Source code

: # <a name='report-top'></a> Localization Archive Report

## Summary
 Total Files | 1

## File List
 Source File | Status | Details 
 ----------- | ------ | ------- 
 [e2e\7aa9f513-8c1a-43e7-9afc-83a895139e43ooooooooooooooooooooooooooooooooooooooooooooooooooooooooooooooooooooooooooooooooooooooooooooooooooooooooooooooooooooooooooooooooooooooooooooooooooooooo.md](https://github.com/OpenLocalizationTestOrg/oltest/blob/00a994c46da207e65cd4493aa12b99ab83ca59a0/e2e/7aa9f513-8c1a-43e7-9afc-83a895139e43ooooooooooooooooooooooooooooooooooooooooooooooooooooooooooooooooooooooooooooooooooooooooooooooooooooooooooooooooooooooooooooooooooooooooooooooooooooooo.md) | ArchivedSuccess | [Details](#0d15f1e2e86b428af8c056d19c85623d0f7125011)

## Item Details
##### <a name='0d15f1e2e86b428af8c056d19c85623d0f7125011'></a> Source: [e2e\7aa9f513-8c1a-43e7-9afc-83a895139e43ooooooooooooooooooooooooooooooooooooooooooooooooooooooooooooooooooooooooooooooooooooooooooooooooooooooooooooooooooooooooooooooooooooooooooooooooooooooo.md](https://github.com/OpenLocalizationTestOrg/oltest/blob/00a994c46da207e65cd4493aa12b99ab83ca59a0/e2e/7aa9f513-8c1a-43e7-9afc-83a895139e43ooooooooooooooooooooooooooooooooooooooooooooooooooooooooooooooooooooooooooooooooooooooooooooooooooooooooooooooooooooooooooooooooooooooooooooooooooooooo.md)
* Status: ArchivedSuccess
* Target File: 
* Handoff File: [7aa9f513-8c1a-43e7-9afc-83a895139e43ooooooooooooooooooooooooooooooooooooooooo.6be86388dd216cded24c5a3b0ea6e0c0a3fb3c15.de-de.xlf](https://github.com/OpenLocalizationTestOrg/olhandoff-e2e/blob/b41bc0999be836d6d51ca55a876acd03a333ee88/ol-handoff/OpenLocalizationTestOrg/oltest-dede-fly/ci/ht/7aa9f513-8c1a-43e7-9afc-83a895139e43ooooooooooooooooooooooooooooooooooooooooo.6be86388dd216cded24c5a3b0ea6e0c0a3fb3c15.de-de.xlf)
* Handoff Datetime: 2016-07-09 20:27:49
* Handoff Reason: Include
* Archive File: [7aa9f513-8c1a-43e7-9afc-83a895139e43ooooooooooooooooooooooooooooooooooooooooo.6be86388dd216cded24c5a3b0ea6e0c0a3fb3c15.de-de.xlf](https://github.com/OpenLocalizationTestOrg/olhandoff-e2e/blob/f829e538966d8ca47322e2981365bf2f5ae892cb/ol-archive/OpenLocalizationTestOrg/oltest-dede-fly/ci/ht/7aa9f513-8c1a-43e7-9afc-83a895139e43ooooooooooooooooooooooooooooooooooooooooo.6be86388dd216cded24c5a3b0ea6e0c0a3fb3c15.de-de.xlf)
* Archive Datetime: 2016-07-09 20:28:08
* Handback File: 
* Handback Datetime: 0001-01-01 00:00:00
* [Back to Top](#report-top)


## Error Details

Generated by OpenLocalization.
=-=-=
◆ **Required action**
Here the output must be the lines above from the line with "Localization Archive Report" to the line with "## Item Details", both included, duplicated word for word and nothing else.

◆ **Task response**
: # <a name='report-top'></a> Localization Archive Report

## Summary
 Total Files | 1

## File List
 Source File | Status | Details 
 ----------- | ------ | ------- 
 [e2e\7aa9f513-8c1a-43e7-9afc-83a895139e43ooooooooooooooooooooooooooooooooooooooooooooooooooooooooooooooooooooooooooooooooooooooooooooooooooooooooooooooooooooooooooooooooooooooooooooooooooooooo.md](https://github.com/OpenLocalizationTestOrg/oltest/blob/00a994c46da207e65cd4493aa12b99ab83ca59a0/e2e/7aa9f513-8c1a-43e7-9afc-83a895139e43ooooooooooooooooooooooooooooooooooooooooooooooooooooooooooooooooooooooooooooooooooooooooooooooooooooooooooooooooooooooooooooooooooooooooooooooooooooooo.md) | ArchivedSuccess | [Details](#0d15f1e2e86b428af8c056d19c85623d0f7125011)

## Item Details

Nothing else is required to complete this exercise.